2.3 8 种主要成分对甜叶菊废渣提取物抗氧化活性的贡献

图6 甜叶菊废渣提取物与模拟样品体外抗氧法活性Fig. 6 Antioxidant activities of stevia residue extract and its simulant in vitro

按照甜叶菊废渣提取物中8 种主要成分实际含量制备获得模拟提取物，采用3 种抗氧化方法对模拟提取物的抗氧化能力进行评价，并与甜叶菊废渣提取物（实际提取物）比较分析。

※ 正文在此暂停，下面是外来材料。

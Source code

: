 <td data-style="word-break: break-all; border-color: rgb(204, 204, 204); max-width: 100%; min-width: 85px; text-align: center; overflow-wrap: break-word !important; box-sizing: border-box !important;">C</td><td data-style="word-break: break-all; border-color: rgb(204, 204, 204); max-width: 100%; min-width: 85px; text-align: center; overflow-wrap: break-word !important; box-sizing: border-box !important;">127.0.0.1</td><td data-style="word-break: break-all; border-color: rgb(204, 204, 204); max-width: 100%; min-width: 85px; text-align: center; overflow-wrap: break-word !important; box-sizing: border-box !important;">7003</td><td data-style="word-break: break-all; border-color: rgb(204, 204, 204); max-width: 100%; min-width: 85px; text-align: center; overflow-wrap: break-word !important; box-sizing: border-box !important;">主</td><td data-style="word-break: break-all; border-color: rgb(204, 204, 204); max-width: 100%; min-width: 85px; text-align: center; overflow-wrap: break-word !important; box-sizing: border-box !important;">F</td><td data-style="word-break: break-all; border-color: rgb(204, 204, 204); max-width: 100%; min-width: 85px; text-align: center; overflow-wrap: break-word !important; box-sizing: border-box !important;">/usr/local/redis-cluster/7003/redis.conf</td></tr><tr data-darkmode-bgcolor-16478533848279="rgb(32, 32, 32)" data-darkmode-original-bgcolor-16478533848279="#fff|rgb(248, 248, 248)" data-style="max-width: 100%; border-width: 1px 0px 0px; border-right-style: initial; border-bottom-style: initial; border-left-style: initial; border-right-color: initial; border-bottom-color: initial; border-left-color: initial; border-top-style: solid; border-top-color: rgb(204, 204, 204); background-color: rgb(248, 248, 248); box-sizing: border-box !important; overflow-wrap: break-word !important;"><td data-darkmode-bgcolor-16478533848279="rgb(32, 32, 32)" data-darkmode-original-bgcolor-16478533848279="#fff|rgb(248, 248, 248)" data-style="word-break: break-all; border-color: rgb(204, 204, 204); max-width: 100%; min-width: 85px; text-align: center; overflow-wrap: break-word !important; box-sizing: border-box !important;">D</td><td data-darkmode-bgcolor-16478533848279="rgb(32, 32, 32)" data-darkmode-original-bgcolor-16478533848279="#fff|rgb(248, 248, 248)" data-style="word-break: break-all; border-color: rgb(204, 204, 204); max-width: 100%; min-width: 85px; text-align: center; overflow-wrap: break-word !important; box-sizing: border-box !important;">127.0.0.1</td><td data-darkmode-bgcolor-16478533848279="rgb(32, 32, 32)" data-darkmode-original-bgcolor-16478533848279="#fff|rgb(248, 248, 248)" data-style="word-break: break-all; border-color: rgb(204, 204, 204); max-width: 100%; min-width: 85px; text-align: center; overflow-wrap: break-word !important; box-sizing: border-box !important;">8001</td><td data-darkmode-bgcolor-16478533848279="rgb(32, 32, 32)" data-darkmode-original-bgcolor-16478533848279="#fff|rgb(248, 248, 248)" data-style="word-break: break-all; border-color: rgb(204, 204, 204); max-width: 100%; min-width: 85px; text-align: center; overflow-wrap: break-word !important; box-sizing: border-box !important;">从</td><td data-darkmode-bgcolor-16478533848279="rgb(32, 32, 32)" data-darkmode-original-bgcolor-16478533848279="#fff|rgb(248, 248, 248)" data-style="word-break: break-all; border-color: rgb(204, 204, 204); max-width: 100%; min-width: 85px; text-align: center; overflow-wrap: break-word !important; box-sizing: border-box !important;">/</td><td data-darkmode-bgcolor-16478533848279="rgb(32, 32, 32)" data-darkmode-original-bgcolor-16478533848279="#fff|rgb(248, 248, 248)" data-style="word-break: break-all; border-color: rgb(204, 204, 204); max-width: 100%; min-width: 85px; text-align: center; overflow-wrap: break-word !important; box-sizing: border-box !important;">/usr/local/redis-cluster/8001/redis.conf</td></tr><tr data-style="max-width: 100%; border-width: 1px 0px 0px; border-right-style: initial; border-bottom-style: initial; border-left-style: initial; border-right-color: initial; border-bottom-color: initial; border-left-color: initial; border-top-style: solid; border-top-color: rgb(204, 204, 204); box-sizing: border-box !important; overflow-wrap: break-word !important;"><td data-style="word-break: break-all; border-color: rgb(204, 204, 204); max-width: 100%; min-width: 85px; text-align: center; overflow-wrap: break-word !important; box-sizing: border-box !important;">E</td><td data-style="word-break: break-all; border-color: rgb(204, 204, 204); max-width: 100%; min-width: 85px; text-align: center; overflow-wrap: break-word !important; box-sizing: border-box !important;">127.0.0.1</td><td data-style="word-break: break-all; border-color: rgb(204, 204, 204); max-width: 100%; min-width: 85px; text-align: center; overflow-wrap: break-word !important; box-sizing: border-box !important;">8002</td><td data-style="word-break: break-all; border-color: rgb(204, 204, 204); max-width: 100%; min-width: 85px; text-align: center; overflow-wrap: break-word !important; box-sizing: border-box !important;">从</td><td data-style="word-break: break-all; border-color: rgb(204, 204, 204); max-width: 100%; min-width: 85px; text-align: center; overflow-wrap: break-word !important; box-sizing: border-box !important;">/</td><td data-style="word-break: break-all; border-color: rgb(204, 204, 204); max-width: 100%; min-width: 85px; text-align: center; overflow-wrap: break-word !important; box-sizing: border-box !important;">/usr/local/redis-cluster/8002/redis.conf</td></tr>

如图6所示，在所选质量浓度范围内（50～400 μg/mL），甜叶菊废渣提取物的自由基（DPPH、ABTS）清除能力和FRAP均大于模拟提取物。在质量浓度为200 μg/mL时，模拟提取物的DPPH自由基和ABTS阳离子自由基清除能力法分别为甜叶菊废渣提取物的76.57%和33.36%，模拟提取物的Fe3+还原能力约为甜叶菊废渣提取物的44.13%。3 种方法对模拟提取物抗氧化能力的评价结果基本一致，抗氧化能力的强弱为：甜叶菊废渣提取物（实际提取物）＞模拟提取物。对这种差异性的解释为：甜叶菊废渣提取物（实际提取物）中成分较为复杂，除8 种主要成分外，还可能含有较低浓度的未鉴定出的酚酸类（香豆酰奎宁酸、三咖啡酰奎宁酸等）和黄酮类化合物[16]，这些物质具有抗氧化活性，常与酚酸类物质之间产生相互作用使酚羟基发生变化，而酚羟基的数目对自由基消除、铁离子还原表现出较高的显著性，因此表现出协同作用[29]。

3 结 论

通过HPLC-MS/MS和HPLC法对甜叶菊废渣提取物的主要成分进行分析，得出8 种主要成分：绿原酸、隐绿原酸、咖啡酸、异绿原酸A、异绿原酸B、异绿原酸C、槲皮苷和槲皮素，其中异绿原酸C（126.7±1.27）mg/g含量最高、其次为咖啡酸（97.2±0.36）mg/g、绿原酸（46.5±0.29）mg/g。采用APC指数法对8 种主要成分的抗氧化活性进行评价，得出抗氧化能力最强为咖啡酸，且其对甜叶菊废渣提取物抗氧化活性贡献最大。通过对模拟提取物和甜叶菊废渣提取物的抗氧化性进行比较发现，在质量浓度为50～400 μg/mL时，甜叶菊废渣提取物的抗氧化能力均强于模拟提取物。这表明除8 种主要成分外，甜叶菊废渣提取物中还存在其他抗氧化活性物质，还有待于进一步探究。